WORK TASK :: Drop every picture. Return the rest of the entries exactly.

THE DATA START

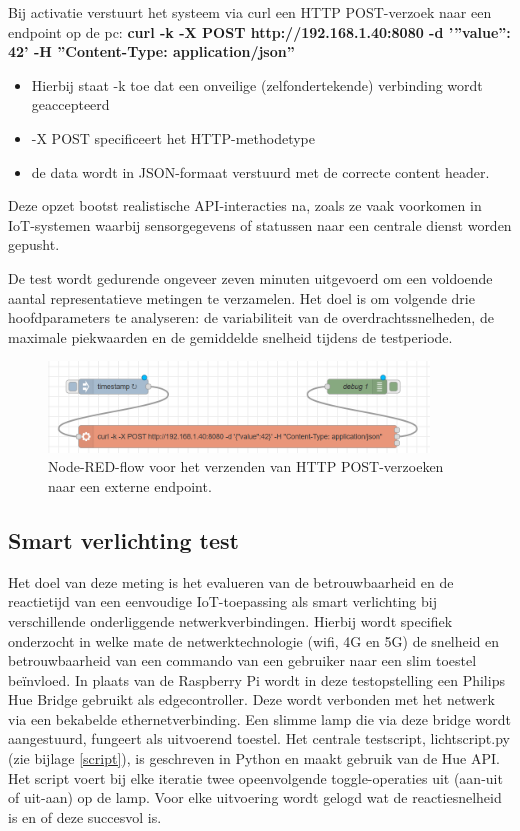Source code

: Bij activatie verstuurt het systeem via curl een HTTP POST-verzoek naar een endpoint op de pc: \textbf{curl -k -X POST http://192.168.1.40:8080 -d ’”value”: 42’ -H ”Content-Type: application/json”}


\begin{itemize}
    \item Hierbij staat -k toe dat een onveilige (zelfondertekende) verbinding wordt geaccepteerd
    \item -X POST specificeert het HTTP-methodetype
    \item de data wordt in JSON-formaat verstuurd met de correcte content header.
\end{itemize}

Deze opzet bootst realistische API-interacties na, zoals ze vaak voorkomen in IoT-systemen waarbij sensorgegevens of statussen naar een centrale dienst worden gepusht.

De test wordt gedurende ongeveer zeven minuten uitgevoerd om een voldoende aantal representatieve metingen te verzamelen. Het doel is om volgende drie hoofdparameters te analyseren: de variabiliteit van de overdrachtssnelheden, de maximale piekwaarden en de gemiddelde snelheid tijdens de testperiode. 


\begin{figure}[h]
    \centering
    \includegraphics[width=0.9\textwidth]{../graphics/node-red_flow.png}
    \caption{Node-RED-flow voor het verzenden van HTTP POST-verzoeken naar een externe endpoint.}
    \label{fig:nodered-flow}
\end{figure}

\subsection{Smart verlichting test}
Het doel van deze meting is het evalueren van de betrouwbaarheid en de reactietijd van een eenvoudige IoT-toepassing als smart verlichting bij verschillende onderliggende netwerkverbindingen.
Hierbij wordt specifiek onderzocht in welke mate de netwerktechnologie (wifi, 4G en 5G) de snelheid en betrouwbaarheid van een commando van een gebruiker naar een slim toestel beïnvloed.
In plaats van de Raspberry Pi wordt in deze testopstelling een Philips Hue Bridge gebruikt als edgecontroller. Deze wordt verbonden met het netwerk via een bekabelde ethernetverbinding. Een slimme lamp die via deze bridge wordt aangestuurd, fungeert als uitvoerend toestel.
Het centrale testscript, lichtscript.py (zie bijlage \ref{script}), is geschreven in Python en maakt gebruik van de Hue API. Het script voert bij elke iteratie twee opeenvolgende toggle-operaties uit (aan-uit of uit-aan) op de lamp. Voor elke uitvoering wordt gelogd wat de reactiesnelheid is en of deze succesvol is.

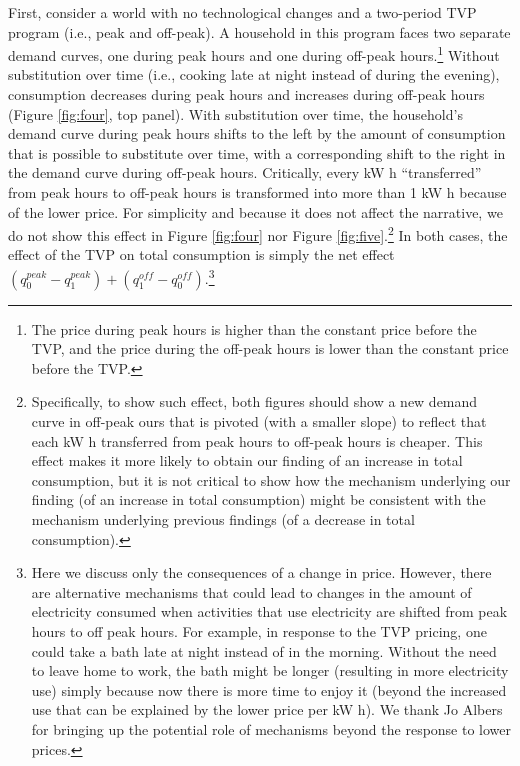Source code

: \documentclass[12pt]{article}
\begin{document}
First, consider a world with no technological changes and a two-period TVP program (i.e., peak and off-peak). A household in this program faces two separate demand curves, one during peak hours and one during off-peak hours.\footnote{The price during peak hours is higher than the constant price before the TVP, and the price during the off-peak hours is lower than the constant price before the TVP.} Without substitution over time (i.e., cooking late at night instead of during the evening), consumption decreases during peak hours and increases during off-peak hours (Figure \ref{fig:four}, top panel). With substitution over time, the household’s demand curve during peak hours shifts to the left by the amount of consumption that is possible to substitute over time, with a corresponding shift to the right in the demand curve during off-peak hours. Critically, every kW h \enquote{transferred} from peak hours to off-peak hours is transformed into more than 1 kW h because of the lower price. For simplicity and because it does not affect the narrative, we do not show this effect in Figure \ref{fig:four} nor Figure \ref{fig:five}.\footnote{Specifically, to show such effect, both figures should show a new demand curve in off-peak ours that is pivoted (with a smaller slope) to reflect that each kW h transferred from peak hours to off-peak hours is cheaper. This effect makes it more likely to obtain our finding of an increase in total consumption, but it is not critical to show how the mechanism underlying our finding (of an increase in total consumption) might be consistent with the mechanism underlying previous findings (of a decrease in total consumption).} In both cases, the effect of the TVP on total consumption is simply the net effect $ \left( q_{0}^{peak}-q_{1}^{peak} \right) + \left( q_{1}^{off}-q_{0}^{off} \right)$.\footnote{Here we discuss only the consequences of a change in price. However, there are alternative mechanisms that could lead to changes in the amount of electricity consumed when activities that use electricity are shifted from peak hours to off peak hours. For example, in response to the TVP pricing, one could take a bath late at night instead of in the morning. Without the need to leave home to work, the bath might be longer (resulting in more electricity use) simply because now there is more time to enjoy it (beyond the increased use that can be explained by the lower price per kW h). We thank Jo Albers for bringing up the potential role of mechanisms beyond the response to lower prices.}
\end{document}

THE DATA END

RESPONSE TO THIS EXERCISE ::
Source code

: Bij activatie verstuurt het systeem via curl een HTTP POST-verzoek naar een endpoint op de pc: \textbf{curl -k -X POST http://192.168.1.40:8080 -d ’”value”: 42’ -H ”Content-Type: application/json”}


\begin{itemize}
    \item Hierbij staat -k toe dat een onveilige (zelfondertekende) verbinding wordt geaccepteerd
    \item -X POST specificeert het HTTP-methodetype
    \item de data wordt in JSON-formaat verstuurd met de correcte content header.
\end{itemize}

Deze opzet bootst realistische API-interacties na, zoals ze vaak voorkomen in IoT-systemen waarbij sensorgegevens of statussen naar een centrale dienst worden gepusht.

De test wordt gedurende ongeveer zeven minuten uitgevoerd om een voldoende aantal representatieve metingen te verzamelen. Het doel is om volgende drie hoofdparameters te analyseren: de variabiliteit van de overdrachtssnelheden, de maximale piekwaarden en de gemiddelde snelheid tijdens de testperiode. 


\begin{figure}[h]
    \centering
    \includegraphics[width=0.9\textwidth]{../graphics/node-red_flow.png}
    \caption{Node-RED-flow voor het verzenden van HTTP POST-verzoeken naar een externe endpoint.}
    \label{fig:nodered-flow}
\end{figure}

\subsection{Smart verlichting test}
Het doel van deze meting is het evalueren van de betrouwbaarheid en de reactietijd van een eenvoudige IoT-toepassing als smart verlichting bij verschillende onderliggende netwerkverbindingen.
Hierbij wordt specifiek onderzocht in welke mate de netwerktechnologie (wifi, 4G en 5G) de snelheid en betrouwbaarheid van een commando van een gebruiker naar een slim toestel beïnvloed.
In plaats van de Raspberry Pi wordt in deze testopstelling een Philips Hue Bridge gebruikt als edgecontroller. Deze wordt verbonden met het netwerk via een bekabelde ethernetverbinding. Een slimme lamp die via deze bridge wordt aangestuurd, fungeert als uitvoerend toestel.
Het centrale testscript, lichtscript.py (zie bijlage \ref{script}), is geschreven in Python en maakt gebruik van de Hue API. Het script voert bij elke iteratie twee opeenvolgende toggle-operaties uit (aan-uit of uit-aan) op de lamp. Voor elke uitvoering wordt gelogd wat de reactiesnelheid is en of deze succesvol is.

Source code

: \documentclass[12pt]{article}
\begin{document}
First, consider a world with no technological changes and a two-period TVP program (i.e., peak and off-peak). A household in this program faces two separate demand curves, one during peak hours and one during off-peak hours.\footnote{The price during peak hours is higher than the constant price before the TVP, and the price during the off-peak hours is lower than the constant price before the TVP.} Without substitution over time (i.e., cooking late at night instead of during the evening), consumption decreases during peak hours and increases during off-peak hours (Figure \ref{fig:four}, top panel). With substitution over time, the household’s demand curve during peak hours shifts to the left by the amount of consumption that is possible to substitute over time, with a corresponding shift to the right in the demand curve during off-peak hours. Critically, every kW h \enquote{transferred} from peak hours to off-peak hours is transformed into more than 1 kW h because of the lower price. For simplicity and because it does not affect the narrative, we do not show this effect in Figure \ref{fig:four} nor Figure \ref{fig:five}.\footnote{Specifically, to show such effect, both figures should show a new demand curve in off-peak ours that is pivoted (with a smaller slope) to reflect that each kW h transferred from peak hours to off-peak hours is cheaper. This effect makes it more likely to obtain our finding of an increase in total consumption, but it is not critical to show how the mechanism underlying our finding (of an increase in total consumption) might be consistent with the mechanism underlying previous findings (of a decrease in total consumption).} In both cases, the effect of the TVP on total consumption is simply the net effect $ \left( q_{0}^{peak}-q_{1}^{peak} \right) + \left( q_{1}^{off}-q_{0}^{off} \right)$.\footnote{Here we discuss only the consequences of a change in price. However, there are alternative mechanisms that could lead to changes in the amount of electricity consumed when activities that use electricity are shifted from peak hours to off peak hours. For example, in response to the TVP pricing, one could take a bath late at night instead of in the morning. Without the need to leave home to work, the bath might be longer (resulting in more electricity use) simply because now there is more time to enjoy it (beyond the increased use that can be explained by the lower price per kW h). We thank Jo Albers for bringing up the potential role of mechanisms beyond the response to lower prices.}
\end{document}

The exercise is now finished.